Software may include a computer program, a piece of code, an instruction, or some combination thereof, to independently or collectively instruct or configure the processing device to operate as desired. Software and/or data may be embodied permanently or temporarily in any type of machine, component, physical or virtual equipment, computer storage medium or device, or in a propagated signal wave capable of providing instructions or data to or being interpreted by the processing device. The software also may be distributed over network-coupled computer systems so that the software is stored and executed in a distributed fashion. The software and data may be stored by one or more non-transitory computer-readable recording mediums.

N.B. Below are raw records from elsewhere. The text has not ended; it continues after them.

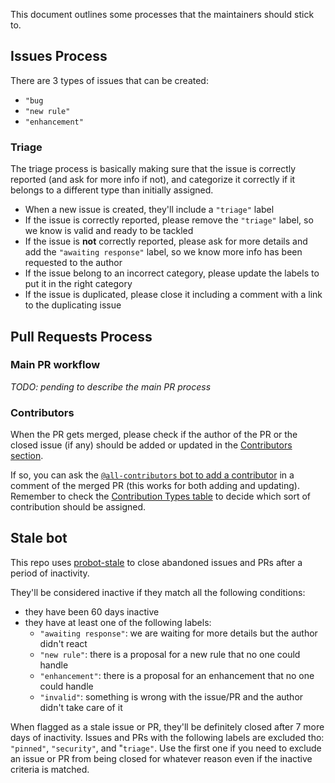 This document outlines some processes that the maintainers should stick to.

## Issues Process

There are 3 types of issues that can be created:

- `"bug`
- `"new rule"`
- `"enhancement"`

### Triage

The triage process is basically making sure that the issue is correctly reported (and ask for more info if not), and categorize it correctly if it belongs to a different type than initially assigned.

- When a new issue is created, they'll include a `"triage"` label
- If the issue is correctly reported, please remove the `"triage"` label, so we know is valid and ready to be tackled
- If the issue is **not** correctly reported, please ask for more details and add the `"awaiting response"` label, so we know more info has been requested to the author
- If the issue belong to an incorrect category, please update the labels to put it in the right category
- If the issue is duplicated, please close it including a comment with a link to the duplicating issue

## Pull Requests Process

### Main PR workflow

_TODO: pending to describe the main PR process_

### Contributors

When the PR gets merged, please check if the author of the PR or the closed issue (if any) should be added or updated in the [Contributors section](https://github.com/testing-library/eslint-plugin-testing-library#contributors-).

If so, you can ask the [`@all-contributors` bot to add a contributor](https://allcontributors.org/docs/en/bot/usage) in a comment of the merged PR (this works for both adding and updating). Remember to check the [Contribution Types table](https://allcontributors.org/docs/en/emoji-key) to decide which sort of contribution should be assigned.

## Stale bot

This repo uses [probot-stale](https://github.com/probot/stale) to close abandoned issues and PRs after a period of inactivity.

They'll be considered inactive if they match all the following conditions:

- they have been 60 days inactive
- they have at least one of the following labels:
  - `"awaiting response"`: we are waiting for more details but the author didn't react
  - `"new rule"`: there is a proposal for a new rule that no one could handle
  - `"enhancement"`: there is a proposal for an enhancement that no one could handle
  - `"invalid"`: something is wrong with the issue/PR and the author didn't take care of it

When flagged as a stale issue or PR, they'll be definitely closed after 7 more days of inactivity. Issues and PRs with the following labels are excluded tho: `"pinned"`, `"security"`, and "`triage"`. Use the first one if you need to exclude an issue or PR from being closed for whatever reason even if the inactive criteria is matched.
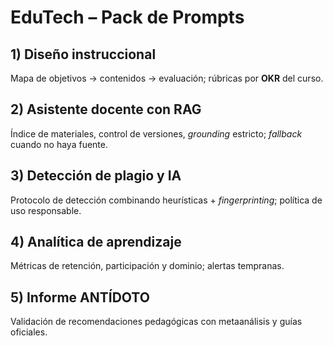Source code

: # EduTech – Pack de Prompts

## 1) Diseño instruccional
Mapa de objetivos → contenidos → evaluación; rúbricas por **OKR** del curso.

## 2) Asistente docente con RAG
Índice de materiales, control de versiones, *grounding* estricto; *fallback* cuando no haya fuente.

## 3) Detección de plagio y IA
Protocolo de detección combinando heurísticas + *fingerprinting*; política de uso responsable.

## 4) Analítica de aprendizaje
Métricas de retención, participación y dominio; alertas tempranas.

## 5) Informe ANTÍDOTO
Validación de recomendaciones pedagógicas con metaanálisis y guías oficiales.

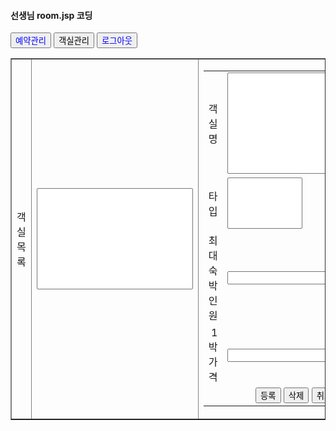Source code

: #### 선생님 room.jsp 코딩

<!DOCTYPE html>
<html lang="en">
<head>
    <meta charset="UTF-8">
    <meta http-equiv="X-UA-Compatible" content="IE=edge">
    <meta name="viewport" content="width=device-width, initial-scale=1.0">
    <title>객실관리</title>
</head>
<body>

<button onclick="location.href='booking'" style="color: blue;">예약관리</button>
<button onclick="location.href='room'">객실관리</button>
<button onclick="location.href='logout'" style="color: blue;">로그아웃</button>

<table border="1">
<tr>
	<td align=center>객실 목록</td><td>
		<select size=10 style="width: 250px;">
				<c:forEach items="${list}" var="room">
					<option>${room.roomcode},${room.name},${room.type},${room.howmany},${room.howmuch}</option>
				</c:forEach>
		</select>
	</td>
	<td>
		<table>
		<tr>
			<td>객실명</td><td>
				<select size=10 style="width: 250px;">
						<c:forEach items="${list1}" var="room">
							<option>${room.name}</option>
						</c:forEach>
				</select>
				</td>
		</tr>
		<tr>
			<td>타입</td>
				<td>
					<select size="5" style="width: 120px" id=txtNum>
					</select>
				</td>
			</tr>
			<tr>
				<td align=right>최대숙박인원</td><td><input type=number id=txtNum></td>
			</tr>
			<tr>
				<td align=right>1박 가격</td><td><input type=number id=txtPrice></td>
			</tr>
			<tr>
				<td colspan=2 align=center>
					<input type=button value='등록' id=btnAdd>
					<input type=button value='삭제' id=btnDelete>
					<input type=button value='취소' id=btnEmpty>
				</td>
			</tr>
			</table>
		</td>
	</tr>
</table>
</body>
</html>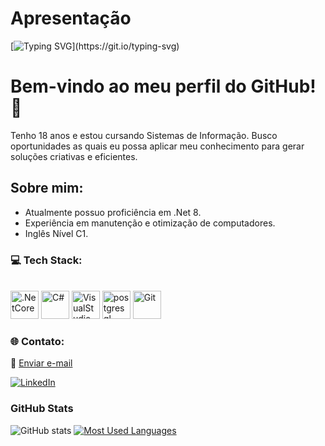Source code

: # Apresentação 
[![Typing SVG](https://readme-typing-svg.demolab.com?font=Fira+Code&weight=600&size=25&pause=1000&color=829A55&random=false&width=435&height=40&lines=Prazer,+sou+Daniel!)](https://git.io/typing-svg)



# Bem-vindo ao meu perfil do GitHub! 👋

Tenho 18 anos e estou cursando Sistemas de Informação.
Busco oportunidades as quais eu possa aplicar meu conhecimento para gerar soluções criativas e eficientes.

## Sobre mim:

- Atualmente possuo proficiência em .Net 8.
- Experiência em manutenção e otimização de computadores.
- Inglês Nível C1.

### 💻 Tech Stack:
<br>

<div align="left">
   <img src="https://cdn.jsdelivr.net/gh/devicons/devicon@latest/icons/dotnetcore/dotnetcore-original.svg" height="45" alt=".NetCore"/>
  <img src="https://cdn.jsdelivr.net/gh/devicons/devicon@latest/icons/csharp/csharp-original.svg" height="45" alt="C#"/>
   <img src="https://cdn.jsdelivr.net/gh/devicons/devicon@latest/icons/visualstudio/visualstudio-original.svg" height="45" alt="VisualStudio" />
  <img src="https://cdn.jsdelivr.net/gh/devicons/devicon/icons/postgresql/postgresql-original.svg" height="45" alt="postgresql" />
  <img src="https://cdn.jsdelivr.net/gh/devicons/devicon/icons/git/git-original.svg" height="45" alt="Git"  />
  
</div>

### 🌐 Contato:
📧  <a href="mailto:danielcunha12.contato@gmail.com">Enviar e-mail</a>

[![LinkedIn](https://img.shields.io/badge/-LinkedIn-000?style=for-the-badge&logo=linkedin&logoColor=829A55&color:FFF)](https://www.linkedin.com/in/daniel-cunha-076929274/)

<h3>GitHub Stats</h3>

![GitHub stats](https://github-readme-stats-git-masterrstaa-rickstaa.vercel.app/api?username=Libryt&hide_title=true&show_icons=true&include_all_commits=false&count_private=true&line_height=25&hide=issues&bg_color=000&title_color=829A55&text_color=FFF&border_radius=8&border_color=829A55&icon_color=829A55&theme=jolly)
[![Most Used Languages](https://github-readme-stats-git-masterrstaa-rickstaa.vercel.app/api/top-langs/?username=Libryt&line_height=10&card_width=290&layout=compact&hide_title=false&count_private=true&langs_count=4&show_icons=true&title_color=829A55&hide=html,css&bg_color=000&text_color=FFF&border_radius=8&border_color=829A55&count_private=true)](https://github.com/Libryt/github-readme-stats)
<br>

The methods according to the above-described examples may be recorded in non-transitory computer-readable media including program instructions to implement various operations of the above-described examples. The media may also include, alone or in combination with the program instructions, data files, data structures, and the like. The program instructions recorded on the media may be those specially designed and constructed for the purposes of examples, or they may be of the kind well-known and available to those having skill in the computer software arts. Examples of non-transitory computer-readable media include magnetic media such as hard disks, floppy disks, and magnetic tape; optical media such as CD-ROM discs, DVDs, and/or Blue-ray discs; magneto-optical media such as optical discs; and hardware devices that are specially configured to store and perform program instructions, such as read-only memory (ROM), random access memory (RAM), flash memory (e.g., USB flash drives, memory cards, memory sticks, etc.), and the like. Examples of program instructions include both machine code, such as produced by a compiler, and files containing higher-level code that may be executed by the computer using an interpreter.
The above-described hardware devices may be configured to act as one or more software modules in order to perform the operations of the above-described examples, or vice versa.

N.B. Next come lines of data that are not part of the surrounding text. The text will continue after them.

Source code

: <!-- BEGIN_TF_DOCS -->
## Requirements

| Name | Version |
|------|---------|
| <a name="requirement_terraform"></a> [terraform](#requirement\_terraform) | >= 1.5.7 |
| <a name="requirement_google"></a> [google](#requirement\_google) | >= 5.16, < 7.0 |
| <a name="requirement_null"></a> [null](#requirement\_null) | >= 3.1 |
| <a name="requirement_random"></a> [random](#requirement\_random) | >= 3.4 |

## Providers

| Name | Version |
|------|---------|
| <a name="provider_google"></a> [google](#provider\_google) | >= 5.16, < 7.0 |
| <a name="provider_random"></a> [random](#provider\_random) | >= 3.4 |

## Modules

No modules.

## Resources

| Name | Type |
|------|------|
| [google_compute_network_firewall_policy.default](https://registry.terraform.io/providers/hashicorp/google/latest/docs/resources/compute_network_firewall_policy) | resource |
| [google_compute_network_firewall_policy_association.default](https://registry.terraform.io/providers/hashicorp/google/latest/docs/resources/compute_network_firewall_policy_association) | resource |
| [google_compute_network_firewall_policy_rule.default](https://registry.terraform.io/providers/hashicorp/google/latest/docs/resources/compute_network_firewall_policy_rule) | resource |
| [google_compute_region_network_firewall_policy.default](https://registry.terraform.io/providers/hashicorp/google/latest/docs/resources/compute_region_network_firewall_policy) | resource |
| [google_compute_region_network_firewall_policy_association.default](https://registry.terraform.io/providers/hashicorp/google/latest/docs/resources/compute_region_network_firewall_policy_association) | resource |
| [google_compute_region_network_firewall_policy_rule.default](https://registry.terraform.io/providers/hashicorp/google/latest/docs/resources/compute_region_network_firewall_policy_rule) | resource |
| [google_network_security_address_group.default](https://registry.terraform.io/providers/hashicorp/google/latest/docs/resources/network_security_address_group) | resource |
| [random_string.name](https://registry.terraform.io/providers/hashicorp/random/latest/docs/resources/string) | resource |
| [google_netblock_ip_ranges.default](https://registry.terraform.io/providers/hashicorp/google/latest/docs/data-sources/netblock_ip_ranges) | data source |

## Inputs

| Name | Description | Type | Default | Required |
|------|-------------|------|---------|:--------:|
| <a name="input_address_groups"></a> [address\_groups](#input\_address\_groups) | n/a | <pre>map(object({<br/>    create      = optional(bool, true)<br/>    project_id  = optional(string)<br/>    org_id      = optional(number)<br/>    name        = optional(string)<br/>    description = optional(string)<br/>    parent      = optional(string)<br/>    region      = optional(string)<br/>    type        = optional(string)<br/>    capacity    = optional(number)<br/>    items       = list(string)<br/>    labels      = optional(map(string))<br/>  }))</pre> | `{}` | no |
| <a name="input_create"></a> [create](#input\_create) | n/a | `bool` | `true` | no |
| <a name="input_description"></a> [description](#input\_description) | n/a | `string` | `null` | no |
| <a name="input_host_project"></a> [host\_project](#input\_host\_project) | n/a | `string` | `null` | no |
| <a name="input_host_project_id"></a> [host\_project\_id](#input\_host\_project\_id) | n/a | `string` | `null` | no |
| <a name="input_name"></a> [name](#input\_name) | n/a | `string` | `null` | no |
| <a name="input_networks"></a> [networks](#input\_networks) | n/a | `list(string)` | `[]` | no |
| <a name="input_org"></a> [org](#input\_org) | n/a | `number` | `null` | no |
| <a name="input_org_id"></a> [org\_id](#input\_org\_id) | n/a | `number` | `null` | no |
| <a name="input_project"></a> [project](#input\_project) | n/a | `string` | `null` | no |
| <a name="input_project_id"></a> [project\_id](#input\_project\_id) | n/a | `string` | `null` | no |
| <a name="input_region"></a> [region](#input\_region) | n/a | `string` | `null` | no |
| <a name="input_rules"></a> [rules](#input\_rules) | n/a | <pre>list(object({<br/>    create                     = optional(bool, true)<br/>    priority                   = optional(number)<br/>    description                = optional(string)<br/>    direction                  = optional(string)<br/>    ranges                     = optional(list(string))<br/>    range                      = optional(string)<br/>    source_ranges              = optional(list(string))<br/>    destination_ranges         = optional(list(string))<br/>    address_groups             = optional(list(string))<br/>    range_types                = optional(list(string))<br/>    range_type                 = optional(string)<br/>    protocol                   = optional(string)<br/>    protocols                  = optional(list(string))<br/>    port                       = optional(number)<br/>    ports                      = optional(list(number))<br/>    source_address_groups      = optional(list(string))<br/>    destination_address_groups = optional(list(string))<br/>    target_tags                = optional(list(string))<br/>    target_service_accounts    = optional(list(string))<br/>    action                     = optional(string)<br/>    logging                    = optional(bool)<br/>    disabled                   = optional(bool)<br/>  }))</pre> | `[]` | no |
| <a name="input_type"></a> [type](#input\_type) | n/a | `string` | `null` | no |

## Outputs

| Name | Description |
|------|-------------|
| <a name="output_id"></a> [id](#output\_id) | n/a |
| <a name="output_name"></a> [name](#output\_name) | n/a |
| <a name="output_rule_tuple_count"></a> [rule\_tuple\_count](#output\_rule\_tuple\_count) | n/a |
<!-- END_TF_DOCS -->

While this disclosure includes specific examples, it will be apparent to one of ordinary skill in the art that various changes in form and details may be made in these examples without departing from the spirit and scope of the claims and their equivalents. The examples described herein are to be considered in a descriptive sense only, and not for purposes of limitation. Descriptions of features or aspects in each example are to be considered as being applicable to similar features or aspects in other examples. Suitable results may be achieved if the described techniques are performed in a different order, and/or if components in a described system, architecture, device, or circuit are combined in a different manner, and/or replaced or supplemented by other components or their equivalents.
Therefore, the scope of the disclosure is defined not by the description, but by the claims and their equivalents, and all variations within the scope of the claims and their equivalents are to be construed as being included in the disclosure.